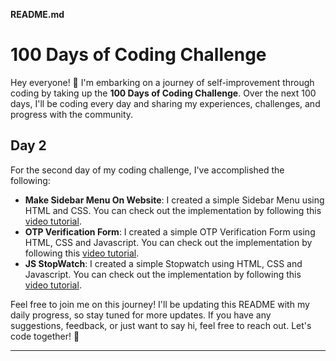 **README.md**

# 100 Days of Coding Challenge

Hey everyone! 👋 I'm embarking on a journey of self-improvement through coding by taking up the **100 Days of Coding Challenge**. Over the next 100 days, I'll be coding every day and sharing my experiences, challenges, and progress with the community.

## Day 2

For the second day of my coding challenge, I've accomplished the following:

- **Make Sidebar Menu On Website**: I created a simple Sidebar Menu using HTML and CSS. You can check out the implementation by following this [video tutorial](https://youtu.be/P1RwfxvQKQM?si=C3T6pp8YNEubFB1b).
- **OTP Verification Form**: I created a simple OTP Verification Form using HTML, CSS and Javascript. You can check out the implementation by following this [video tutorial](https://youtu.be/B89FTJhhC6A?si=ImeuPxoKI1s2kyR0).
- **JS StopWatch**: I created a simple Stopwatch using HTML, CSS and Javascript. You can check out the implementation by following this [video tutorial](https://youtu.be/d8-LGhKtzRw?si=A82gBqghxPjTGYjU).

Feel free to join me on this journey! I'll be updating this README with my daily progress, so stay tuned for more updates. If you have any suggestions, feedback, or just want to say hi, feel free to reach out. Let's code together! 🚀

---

== Work order ==
Nothing but a number is wanted here: how many lines of the material contain the string "https".

== Answer to this task ==
3